◆ **Problem description**:
Each line of the records that holds the word "cite" should be copied out.

◆ **Dataset excerpts**:
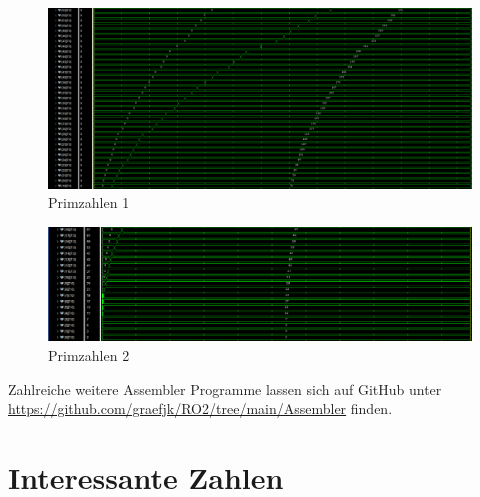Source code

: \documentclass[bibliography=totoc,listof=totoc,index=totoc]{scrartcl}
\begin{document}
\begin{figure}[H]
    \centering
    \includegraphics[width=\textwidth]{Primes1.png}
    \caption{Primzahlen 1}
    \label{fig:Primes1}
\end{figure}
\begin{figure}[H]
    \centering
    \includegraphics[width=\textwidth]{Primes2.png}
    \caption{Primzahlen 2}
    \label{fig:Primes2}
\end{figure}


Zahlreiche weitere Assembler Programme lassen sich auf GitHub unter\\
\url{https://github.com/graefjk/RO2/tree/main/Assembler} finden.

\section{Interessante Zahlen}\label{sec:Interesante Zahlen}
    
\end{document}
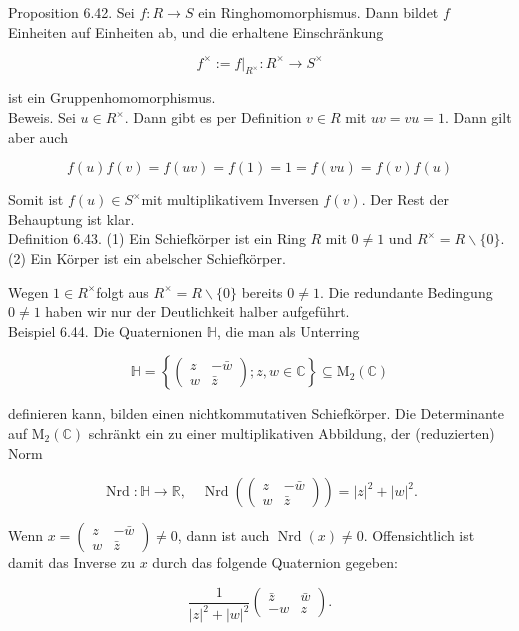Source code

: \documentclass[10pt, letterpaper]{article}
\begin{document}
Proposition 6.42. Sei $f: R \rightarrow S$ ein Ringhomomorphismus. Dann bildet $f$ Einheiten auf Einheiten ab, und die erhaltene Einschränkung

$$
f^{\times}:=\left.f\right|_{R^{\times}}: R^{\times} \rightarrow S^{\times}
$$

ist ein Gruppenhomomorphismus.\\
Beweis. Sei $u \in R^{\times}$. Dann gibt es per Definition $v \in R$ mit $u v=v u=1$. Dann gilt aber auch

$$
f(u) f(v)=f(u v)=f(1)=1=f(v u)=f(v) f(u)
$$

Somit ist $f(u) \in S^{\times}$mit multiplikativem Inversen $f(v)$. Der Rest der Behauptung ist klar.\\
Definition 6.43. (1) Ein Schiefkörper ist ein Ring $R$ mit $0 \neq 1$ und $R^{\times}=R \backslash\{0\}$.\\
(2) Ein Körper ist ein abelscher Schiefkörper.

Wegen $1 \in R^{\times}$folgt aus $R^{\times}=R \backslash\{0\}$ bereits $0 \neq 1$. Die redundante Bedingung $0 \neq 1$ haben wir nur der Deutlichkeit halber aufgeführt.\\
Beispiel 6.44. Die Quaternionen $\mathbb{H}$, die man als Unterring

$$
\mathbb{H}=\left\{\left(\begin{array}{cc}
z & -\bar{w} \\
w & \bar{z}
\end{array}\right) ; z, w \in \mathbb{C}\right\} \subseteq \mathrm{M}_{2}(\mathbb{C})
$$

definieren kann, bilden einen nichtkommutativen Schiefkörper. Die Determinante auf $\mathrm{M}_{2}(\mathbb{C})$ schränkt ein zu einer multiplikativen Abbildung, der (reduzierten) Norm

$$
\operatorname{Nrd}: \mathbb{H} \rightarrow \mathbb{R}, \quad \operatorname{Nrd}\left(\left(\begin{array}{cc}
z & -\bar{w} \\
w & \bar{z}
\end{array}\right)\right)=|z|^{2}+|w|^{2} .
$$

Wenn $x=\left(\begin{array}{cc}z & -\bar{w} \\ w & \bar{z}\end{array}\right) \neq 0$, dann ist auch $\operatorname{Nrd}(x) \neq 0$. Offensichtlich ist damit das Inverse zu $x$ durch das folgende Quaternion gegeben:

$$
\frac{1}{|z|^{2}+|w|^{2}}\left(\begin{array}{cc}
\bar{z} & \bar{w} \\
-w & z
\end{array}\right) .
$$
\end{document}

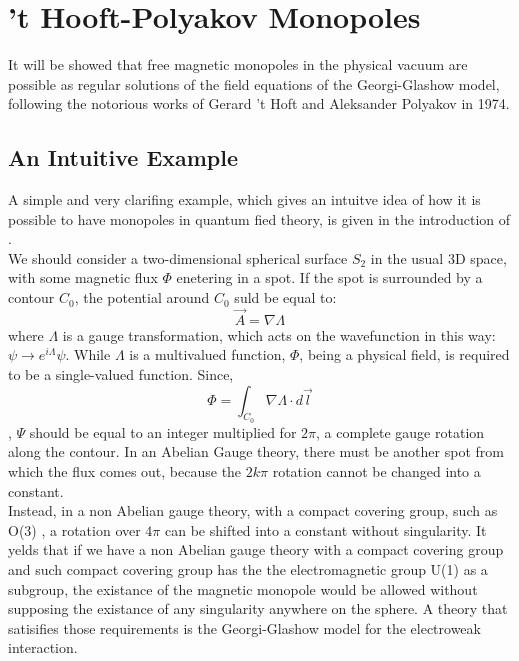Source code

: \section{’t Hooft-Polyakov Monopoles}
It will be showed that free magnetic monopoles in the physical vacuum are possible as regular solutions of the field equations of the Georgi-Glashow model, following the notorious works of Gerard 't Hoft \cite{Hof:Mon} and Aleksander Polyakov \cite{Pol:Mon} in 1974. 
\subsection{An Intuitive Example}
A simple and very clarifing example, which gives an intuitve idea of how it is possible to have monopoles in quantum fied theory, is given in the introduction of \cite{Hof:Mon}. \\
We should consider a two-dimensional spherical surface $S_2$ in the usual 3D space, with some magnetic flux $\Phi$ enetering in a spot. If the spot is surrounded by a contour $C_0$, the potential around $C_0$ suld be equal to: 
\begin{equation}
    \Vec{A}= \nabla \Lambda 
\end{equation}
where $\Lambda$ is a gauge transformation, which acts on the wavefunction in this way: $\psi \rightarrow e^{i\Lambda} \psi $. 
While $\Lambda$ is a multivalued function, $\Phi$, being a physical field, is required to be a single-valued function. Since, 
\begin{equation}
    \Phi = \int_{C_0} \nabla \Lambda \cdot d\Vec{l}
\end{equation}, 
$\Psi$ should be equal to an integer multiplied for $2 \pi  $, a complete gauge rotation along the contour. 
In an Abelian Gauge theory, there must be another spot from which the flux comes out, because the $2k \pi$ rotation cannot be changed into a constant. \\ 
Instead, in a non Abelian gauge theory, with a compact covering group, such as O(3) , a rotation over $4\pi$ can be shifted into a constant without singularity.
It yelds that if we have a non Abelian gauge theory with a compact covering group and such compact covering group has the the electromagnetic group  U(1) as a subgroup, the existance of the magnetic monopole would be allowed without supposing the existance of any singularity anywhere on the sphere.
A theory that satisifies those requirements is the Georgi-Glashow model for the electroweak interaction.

◆ **Result**:
It will be showed that free magnetic monopoles in the physical vacuum are possible as regular solutions of the field equations of the Georgi-Glashow model, following the notorious works of Gerard 't Hoft \cite{Hof:Mon} and Aleksander Polyakov \cite{Pol:Mon} in 1974. 
A simple and very clarifing example, which gives an intuitve idea of how it is possible to have monopoles in quantum fied theory, is given in the introduction of \cite{Hof:Mon}. \\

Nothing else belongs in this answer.